[This article is translated from ALT1040, originally written by Felix Palazuelos]
Many of the leaks posted about new smartphones on tech blogs across the world began with a simple tweet on @evleaks’ Twitter. His leaks were often treated as facts, with the pictures and snippets being as real as day and night. Facts, not possibilities, was the @evleaks magic. A magic with a lot of work and effort behind it.
Who is @evleaks?
After @evleaks’ retirement, we learned more details about the life of the man who was the topdog of this leak account of the smartphone world over the last few years. His name is Evan Blass. He lives on Philadelphia, and was an important editor for several top tech sites before taking on anonymity and becoming responsible for one of the most prolific leaker accounts in the history of smartphones.
His career began at Engadget, where he worked from 2005-2008 as a Senior editor, training Joshua Topolsky and Nilay Patel, just to name a couple. Evan continued his career at Pocketnow, where he made a name for himself leaking many HTC phones. After his departure from PocketNow, he created his @evleaks account.

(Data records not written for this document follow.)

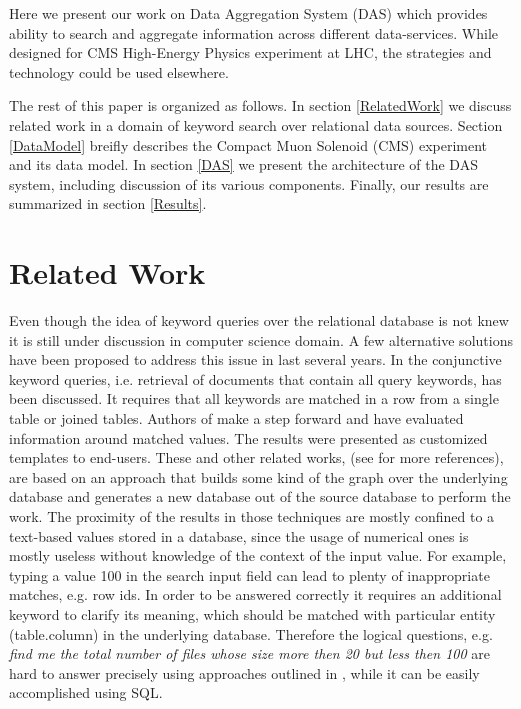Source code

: \documentclass[1p,times]{elsarticle}
\begin{document}
Here we present our work on Data Aggregation System (DAS) which provides
ability to search and aggregate information across different 
data-services. While designed for CMS High-Energy Physics 
experiment at LHC, the strategies and technology could be
used elsewhere. 

The rest of this paper is organized as follows. 
In section \ref{RelatedWork} we discuss related work in a domain of 
keyword search over relational data sources.
Section \ref{DataModel} breifly describes the Compact Muon Solenoid (CMS) experiment 
and its data model. In section \ref{DAS} we present the architecture 
of the DAS system, including discussion of its
various components. Finally, our results are summarized in section \ref{Results}.

\section{Related Work\label{RelatedWork}}
Even though the idea of keyword queries over the relational database
is not knew it is still under discussion in computer science domain.
A few alternative solutions have been proposed to address this issue
in last several years. In \cite{DBXplorer} the conjunctive keyword queries,
i.e. retrieval of documents that contain all query keywords, has
been discussed. It requires that all keywords are matched in a row from a
single table or joined tables. Authors of \cite{QueryAnswer} make a step forward
and have evaluated information around matched values. The results were presented as
customized templates to end-users. 
These and other related works, (see \cite{DBXplorer, QueryAnswer} 
for more references), are based on an approach that builds some 
kind of the graph over the underlying 
database and generates a new database out of the source database to perform the work.
The proximity of the results in those techniques are mostly confined to a 
text-based values stored in a database, since the usage of numerical ones 
is mostly useless without knowledge of the context of the input value. 
For example, typing a value 100 in the search input field can lead to 
plenty of inappropriate matches, e.g. row ids. In order to be
answered correctly it requires an additional keyword to clarify its meaning, 
which should be matched with particular entity (table.column) in the 
underlying database. Therefore the logical questions, e.g.
{\it find me the total number of files whose size more then 20 but less then 
100} are hard to answer precisely using approaches outlined in \cite{DBXplorer, QueryAnswer}, 
while it can be easily accomplished using SQL. 
\end{document}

This amazing story stars here.
The @evleaks legend starts
He started his leak adventure with a few Twitter followers . He was considered a star in the tech industry, and since the beginning, the bigwigs of the industry were following his information due to the veracity of his leaks.

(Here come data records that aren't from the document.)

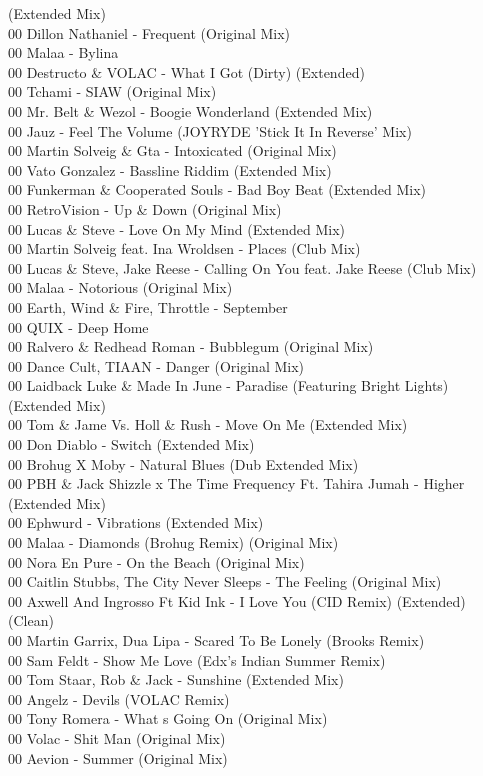 \begin{multicols}{2}
(Extended Mix)\\ 00 Dillon Nathaniel - Frequent (Original Mix)\\ 00 Malaa - Bylina\\ 00 Destructo \& VOLAC - What I Got (Dirty) (Extended)\\ 00 Tchami - SIAW (Original Mix)\\ 00 Mr. Belt \& Wezol - Boogie Wonderland (Extended Mix)\\ 00 Jauz - Feel The Volume (JOYRYDE 'Stick It In Reverse' Mix)\\ 00 Martin Solveig \& Gta - Intoxicated (Original Mix)\\ 00 Vato Gonzalez - Bassline Riddim (Extended Mix)\\ 00 Funkerman \& Cooperated Souls - Bad Boy Beat (Extended Mix)\\ 00 RetroVision -  Up \& Down (Original Mix)\\ 00 Lucas \& Steve - Love On My Mind (Extended Mix)\\ 00 Martin Solveig feat. Ina Wroldsen - Places (Club Mix)\\ 00 Lucas \& Steve, Jake Reese - Calling On You feat. Jake Reese (Club Mix)\\ 00 Malaa - Notorious (Original Mix)\\ 00 Earth, Wind \& Fire, Throttle - September\\ 00 QUIX - Deep Home\\ 00 Ralvero \& Redhead Roman - Bubblegum (Original Mix)\\ 00 Dance Cult, TIAAN - Danger (Original Mix)\\ 00 Laidback Luke \& Made In June - Paradise (Featuring Bright Lights) (Extended Mix)\\ 00 Tom \& Jame Vs. Holl \& Rush - Move On Me (Extended Mix)\\ 00 Don Diablo - Switch (Extended Mix)\\ 00 Brohug X Moby - Natural Blues (Dub Extended Mix)\\ 00 PBH \& Jack Shizzle x The Time Frequency Ft. Tahira Jumah  -  Higher (Extended Mix)\\ 00 Ephwurd - Vibrations (Extended Mix)\\ 00 Malaa - Diamonds (Brohug Remix) (Original Mix)\\ 00 Nora En Pure - On the Beach (Original Mix)\\ 00 Caitlin Stubbs, The City Never Sleeps - The Feeling (Original Mix)\\ 00 Axwell And Ingrosso Ft Kid Ink - I Love You (CID Remix) (Extended) (Clean)\\ 00 Martin Garrix, Dua Lipa - Scared To Be Lonely (Brooks Remix)\\ 00 Sam Feldt - Show Me Love (Edx's Indian Summer Remix)\\ 00 Tom Staar, Rob \& Jack - Sunshine (Extended Mix)\\ 00 Angelz - Devils (VOLAC Remix)\\ 00 Tony Romera - What s Going On (Original Mix)\\ 00 Volac - Shit Man (Original Mix)\\ 00 Aevion - Summer (Original Mix) \\

\end{multicols}
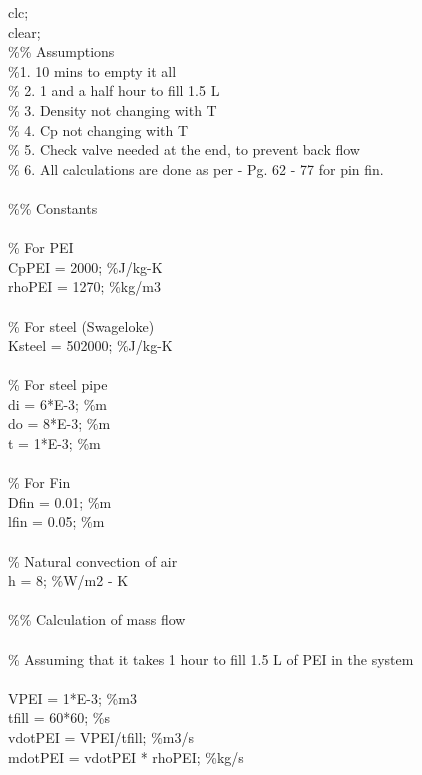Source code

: \begin{appendices}
{\selectfont
clc; \\
clear; \\

\noindent \%\% Assumptions \\

\noindent \%1. 10  mins to empty it all \\
\% 2. 1 and a half hour to fill 1.5 L \\
\% 3. Density not changing with T \\
\% 4. Cp not changing with T \\
\% 5. Check valve needed at the end, to prevent back flow \\
\% 6. All calculations are done as per - Pg. 62 - 77 for pin fin. \\
\\
\%\% Constants \\
\\
\% For PEI \\
CpPEI = 2000; \%J/kg-K \\
rhoPEI = 1270; \%kg/m3 \\
\\
\% For steel (Swageloke) \\
Ksteel = 502000; \%J/kg-K \\
\\
\% For steel pipe \\
di = 6*E-3; \%m  \\
do = 8*E-3; \%m \\
t = 1*E-3; \%m \\
\\
\% For Fin \\
Dfin = 0.01; \%m \\
lfin = 0.05; \%m \\
\\
\% Natural convection of air \\
h = 8; \%W/m2 - K \\
\\
\%\% Calculation of mass flow \\
\\
\% Assuming that it takes 1 hour to fill 1.5 L of PEI in the system \\
\\
VPEI = 1*E-3; \%m3 \\
tfill = 60*60; \%s \\ 
vdotPEI = VPEI/tfill; \%m3/s \\
mdotPEI = vdotPEI * rhoPEI; \%kg/s \\
\\
}
\end{appendices}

In recent months, his popularity rose to the point where it is today, to nearly 200,000 Twitter followers; not counting, of course, the eyes of the big names in the technological industry. They know that his leaks start in their own factories. He even gained respect in China, where he was know as “the great god @evleaks”.
He retired at the top of his game, leaking one of the most anticipated smartphones this year: the new Moto X+1 with great detail. During his short career, he was the main player before many launches: leaking the HTC One, the Nexus 5, the LG G3 and many more…

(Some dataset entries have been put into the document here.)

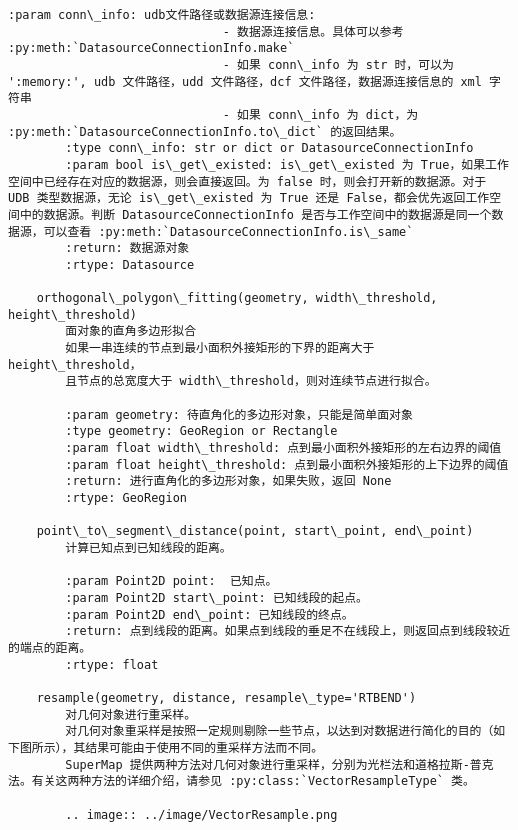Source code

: \documentclass[11pt]{article}
\begin{document}
\begin{Verbatim}[commandchars=\\\{\}]
        :param conn\_info: udb文件路径或数据源连接信息:
                              - 数据源连接信息。具体可以参考 :py:meth:`DatasourceConnectionInfo.make`
                              - 如果 conn\_info 为 str 时，可以为 ':memory:', udb 文件路径，udd 文件路径，dcf 文件路径，数据源连接信息的 xml 字符串
                              - 如果 conn\_info 为 dict，为  :py:meth:`DatasourceConnectionInfo.to\_dict` 的返回结果。
        :type conn\_info: str or dict or DatasourceConnectionInfo
        :param bool is\_get\_existed: is\_get\_existed 为 True，如果工作空间中已经存在对应的数据源，则会直接返回。为 false 时，则会打开新的数据源。对于 UDB 类型数据源，无论 is\_get\_existed 为 True 还是 False，都会优先返回工作空间中的数据源。判断 DatasourceConnectionInfo 是否与工作空间中的数据源是同一个数据源，可以查看 :py:meth:`DatasourceConnectionInfo.is\_same`
        :return: 数据源对象
        :rtype: Datasource
    
    orthogonal\_polygon\_fitting(geometry, width\_threshold, height\_threshold)
        面对象的直角多边形拟合
        如果一串连续的节点到最小面积外接矩形的下界的距离大于 height\_threshold，
        且节点的总宽度大于 width\_threshold，则对连续节点进行拟合。
        
        :param geometry: 待直角化的多边形对象，只能是简单面对象
        :type geometry: GeoRegion or Rectangle
        :param float width\_threshold: 点到最小面积外接矩形的左右边界的阈值
        :param float height\_threshold: 点到最小面积外接矩形的上下边界的阈值
        :return: 进行直角化的多边形对象，如果失败，返回 None
        :rtype: GeoRegion
    
    point\_to\_segment\_distance(point, start\_point, end\_point)
        计算已知点到已知线段的距离。
        
        :param Point2D point:  已知点。
        :param Point2D start\_point: 已知线段的起点。
        :param Point2D end\_point: 已知线段的终点。
        :return: 点到线段的距离。如果点到线段的垂足不在线段上，则返回点到线段较近的端点的距离。
        :rtype: float
    
    resample(geometry, distance, resample\_type='RTBEND')
        对几何对象进行重采样。
        对几何对象重采样是按照一定规则剔除一些节点，以达到对数据进行简化的目的（如下图所示），其结果可能由于使用不同的重采样方法而不同。
        SuperMap 提供两种方法对几何对象进行重采样，分别为光栏法和道格拉斯-普克法。有关这两种方法的详细介绍，请参见 :py:class:`VectorResampleType` 类。
        
        .. image:: ../image/VectorResample.png
        

\end{Verbatim}
\end{document}
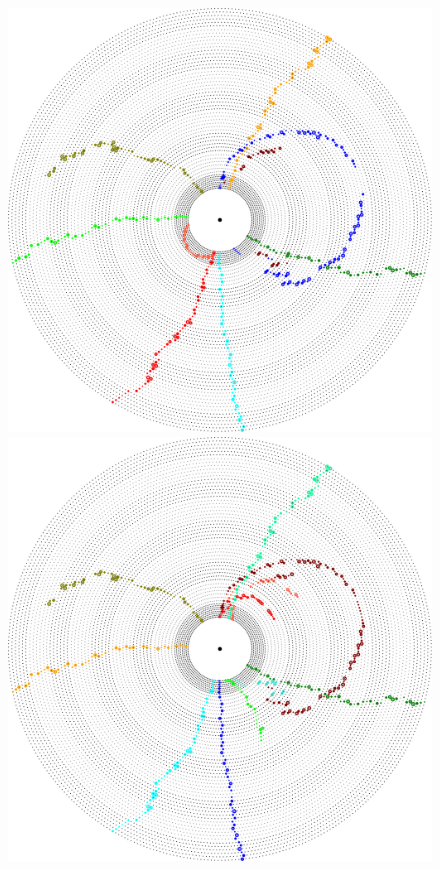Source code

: \begin{figure}
  \centering
  \includegraphics[width=0.48\linewidth]{figures/workflow/event_display_finder.pdf}
  \includegraphics[width=0.48\linewidth]{figures/workflow/event_display_mc.pdf}
  \vspace*{0.5cm}
  

\end{figure}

He was the most prestigious and reliable leaker on the Internet. Why did he retire? The story of the man behind the @evleaks account, started with the following tweet:
The biggest leaker in the recent tech history said goodbye. @evleaks changed his profile picture and user name: he is now Evan Blass, tech editor. Despite its success and popularity, leaking content on a Twitter account is not a profitable activity and, after failing to monetize his efforts, Evan decided to leave the job that made him so famous due to financial and health problems.
Evan Blass has multiple sclerosis
Thanks to his own tweets, and the BBC interview, we know the real reason for his departure: Evan Blass has multiple sclerosis for more than a 15 years, which prevented him from continuing his editorial career, because his disease is too unpredictable after 16 years.
Moving around is extremely painful for Evan, so his life is mostly spent on the web, where he could be found gathering information and working to leak some smartphones for more than 20 hours a day, thanks to his tech industry sources.
Leaking seems to be a five-minute job, but that thought is far from the reality. Evan has to bet not only on himself but also on his sources — he has to believe in them in order to publish the leak on the web. Despite what we may think, Evan recognizes that not all companies feel damaged by his leaks. Several have come to deliberately give him information as a marketing strategy. The rationale behind it is if all the tech site writes about a leak, the hype around the new device will be greater.
That’s not all. We had the pleasure to learn that the both new iPhone models of 4.7 and 5.5 inches are true like the leaks have revealed. The factory workers are usually responsible for iPhone leaks due to their low wages and the big rewards associated with such leaks.
Last, but not least, our protagonist Evan, has insomnia. Evan says the disease keeps him productive:
“When you have a disease that starts getting worse and doesn’t seem to be getting better, you feel that you are dying — and when you feel like you are dying you are willing to do certain things like taking a job with no real future. I sleep better since retiring from leaking.”
The @evleaks problem was the inability to monetize on Evan’s work and efforts. This and his disease caused him to make a tough decision in retiring from his leaker job. The community decided to help Evan with a crowdfunded campaign on Indiegogo.
The interview (with the BBC) finish with Evan ensuring he doesn’t mind having his real name associated with @evleaks. It will be his legacy. We don’t know Evan’s destiny, but we hope it is with the tech industry that he loves. See you soon, Evan.